Gravitational lensing is a prediction of general relativity. Any mass creates a distortion in space time (the old ball on a rubber sheet analogy). This distortion gives us gravity (in relativity), but it also alters the path of light flowing through the area, like a concave lens. In strong lensing effects, the light is deflected far from the lensing object. In weak lensing, the masses involved are lower and instead of spreading the light far and wide, the lenses merely smear the shape a little.
Using galaxies in the Hubble space telescope’s COSMOS (Cosmic Evolution) survey, astronomers used the weak lensing between the galaxies and ourselves to reconstruct where the universe had lots of mass and where the mass was less prevalent. As most gravitationally active matter is in a form not normally detected – dark matter – it is only through observing the gravitational effects in deep space that we can determine how much stuff there is out there.
For 194,000 of the galaxies, further observations were carried out.

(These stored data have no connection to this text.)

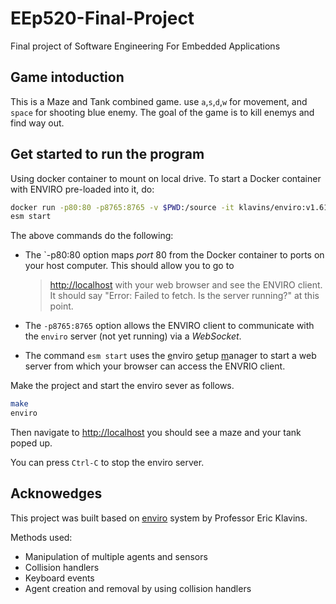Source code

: # EEp520-Final-Project

Final project of Software Engineering For Embedded Applications

Game intoduction
---
This is a Maze and Tank combined game. use `a`,`s`,`d`,`w` for movement, and `space` for shooting blue enemy.
The goal of the game is to kill enemys and find way out.

Get started to run the program
---
Using docker container to mount on local drive.
To start a Docker container with ENVIRO pre-loaded into it, do:

```bash
docker run -p80:80 -p8765:8765 -v $PWD:/source -it klavins/enviro:v1.61 bash
esm start
```

The above commands do the following:

- The `-p80:80 option maps *port* 80 from the Docker container to ports on your host computer. This should allow you to go to 
    > [http://localhost](http://localhost)
    with your web browser and see the ENVIRO client. It should say "Error: Failed to fetch. Is the server running?" at this point. 

- The `-p8765:8765` option allows the ENVIRO client to communicate with the `enviro` server (not yet running) via a *WebSocket*.

- The command `esm start` uses the <u>e</u>nviro <u>s</u>etup <u>m</u>anager to start a web server from which your browser can access the ENVRIO client.


Make the project and start the enviro sever as follows.
```bash
make
enviro
```

Then navigate to [http://localhost](http://localhost) you should see a maze and your tank poped up. 

You can press `Ctrl-C` to stop the enviro server. 

Acknowedges
---
This project was built based on [enviro](https://github.com/klavinslab/enviro#dockerhub-images) system by Professor Eric Klavins.

Methods used:
- Manipulation of multiple agents and sensors
- Collision handlers
- Keyboard events
- Agent creation and removal by using collision handlers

The Subaru telescope in Hawaii was used to determine the redshifts, giving the distances to each of the galaxies. Knowing the amount of matter between us and them and the distances implied by the redshifts, a column density of matter and dark matter could be produced. That then was compared to the Millennium Survey, the most accurate of these kinds of surveys done before, to help with statistical errors.
The result is not only a map of dark matter concentrations, but a map of how the concentrations evolved over several billion years.
However, these were not the only eyes on galaxies in recent times. A survey has been carried out to check suspicions that other surveys using the wavelength 121.6nm, otherwise known as Hydrogen Lyman Alpha, missed the signatures of distant galaxies. It turned out they did – with ninety percent of the galaxies captured by the new survey missing in Lyman Alpha surveys.
Hydrogen Lyman Alpha is light emitted when the electron in a hydrogen atom falls from the first excited state to the ground state. Hydrogen Balmer Alpha, otherwise known simply as Hydrogen Alpha for short, is light emitted when the electron falls from the second excited state to the first excited state (the alpha means the electron falls by one excited state – beta means a two level drop and so on – Balmer means it ends up on the first excited state – Lyman means the ground state and there are other names for series where the electron ends up in other energy levels). Hydrogen alpha is red light at 656.3nm. Lyman alpha is more heavily scattered by dust, meaning that the brightness decreases with distance faster than it does for Hydrogen alpha. Ninety percent of the galaxies were bright enough in hydrogen alpha to be detected by the new survey, but not bright enough in Lyman alpha to be detected in surveys using that light.
The team used the European Southern Observatory’s Very Large Telescope to first conduct a survey in Lyman Alpha and then to rescan the area in Hydrogen Alpha.